_Supplied information_.

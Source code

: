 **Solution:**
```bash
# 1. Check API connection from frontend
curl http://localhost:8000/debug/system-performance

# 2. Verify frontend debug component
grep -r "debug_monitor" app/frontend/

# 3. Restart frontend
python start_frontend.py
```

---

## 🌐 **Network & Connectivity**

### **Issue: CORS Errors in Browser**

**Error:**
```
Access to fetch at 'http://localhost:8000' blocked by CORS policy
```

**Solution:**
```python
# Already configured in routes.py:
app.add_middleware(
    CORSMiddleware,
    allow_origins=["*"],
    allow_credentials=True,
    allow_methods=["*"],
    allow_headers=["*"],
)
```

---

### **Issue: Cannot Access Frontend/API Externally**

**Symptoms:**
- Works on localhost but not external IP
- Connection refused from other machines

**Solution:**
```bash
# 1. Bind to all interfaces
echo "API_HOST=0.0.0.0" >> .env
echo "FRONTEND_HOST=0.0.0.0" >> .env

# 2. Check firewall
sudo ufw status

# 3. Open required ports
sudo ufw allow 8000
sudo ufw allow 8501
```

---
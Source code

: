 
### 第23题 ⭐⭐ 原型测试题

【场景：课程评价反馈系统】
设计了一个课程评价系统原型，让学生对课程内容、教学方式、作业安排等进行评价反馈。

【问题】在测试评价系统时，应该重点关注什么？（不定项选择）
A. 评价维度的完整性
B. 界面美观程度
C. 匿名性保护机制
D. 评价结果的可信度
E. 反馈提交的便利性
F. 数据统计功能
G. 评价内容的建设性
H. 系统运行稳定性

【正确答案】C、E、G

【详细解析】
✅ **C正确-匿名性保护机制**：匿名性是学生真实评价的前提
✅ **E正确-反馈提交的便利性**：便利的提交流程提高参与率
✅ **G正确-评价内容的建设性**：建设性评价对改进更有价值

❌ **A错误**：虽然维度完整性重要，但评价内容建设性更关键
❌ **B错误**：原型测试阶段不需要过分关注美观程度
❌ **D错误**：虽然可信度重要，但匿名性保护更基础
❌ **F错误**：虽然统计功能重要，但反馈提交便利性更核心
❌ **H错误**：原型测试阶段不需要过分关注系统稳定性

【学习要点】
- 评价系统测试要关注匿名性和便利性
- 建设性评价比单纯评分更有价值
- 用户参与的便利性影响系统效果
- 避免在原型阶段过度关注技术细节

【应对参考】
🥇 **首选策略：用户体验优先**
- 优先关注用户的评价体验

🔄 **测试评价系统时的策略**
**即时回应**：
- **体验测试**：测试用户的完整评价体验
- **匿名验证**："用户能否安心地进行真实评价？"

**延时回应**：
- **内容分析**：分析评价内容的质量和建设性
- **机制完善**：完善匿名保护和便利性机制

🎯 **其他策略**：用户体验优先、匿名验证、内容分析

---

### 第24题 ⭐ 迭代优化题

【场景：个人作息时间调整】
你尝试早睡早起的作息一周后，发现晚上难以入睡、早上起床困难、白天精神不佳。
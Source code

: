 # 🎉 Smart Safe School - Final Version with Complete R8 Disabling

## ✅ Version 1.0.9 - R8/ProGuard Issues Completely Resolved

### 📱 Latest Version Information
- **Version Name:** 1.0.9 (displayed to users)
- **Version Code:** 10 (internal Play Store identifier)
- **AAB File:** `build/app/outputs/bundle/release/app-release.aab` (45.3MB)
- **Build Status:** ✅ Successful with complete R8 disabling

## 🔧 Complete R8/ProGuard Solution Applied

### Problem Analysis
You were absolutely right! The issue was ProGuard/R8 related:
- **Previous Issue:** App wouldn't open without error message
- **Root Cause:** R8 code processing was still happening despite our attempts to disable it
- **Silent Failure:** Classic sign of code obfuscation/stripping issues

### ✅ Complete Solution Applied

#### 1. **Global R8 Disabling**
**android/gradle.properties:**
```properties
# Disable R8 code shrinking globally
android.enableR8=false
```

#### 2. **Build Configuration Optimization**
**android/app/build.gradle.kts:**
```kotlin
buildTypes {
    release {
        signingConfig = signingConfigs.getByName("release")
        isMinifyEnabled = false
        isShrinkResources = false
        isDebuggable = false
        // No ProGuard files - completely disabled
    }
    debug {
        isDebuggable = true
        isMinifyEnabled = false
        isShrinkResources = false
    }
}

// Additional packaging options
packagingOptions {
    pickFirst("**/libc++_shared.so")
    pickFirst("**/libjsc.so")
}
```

_Work item_. Would you copy every line from the listing above that has the string "Access" in it?

_Solution to the problem_.
Access to fetch at 'http://localhost:8000' blocked by CORS policy
### **Issue: Cannot Access Frontend/API Externally**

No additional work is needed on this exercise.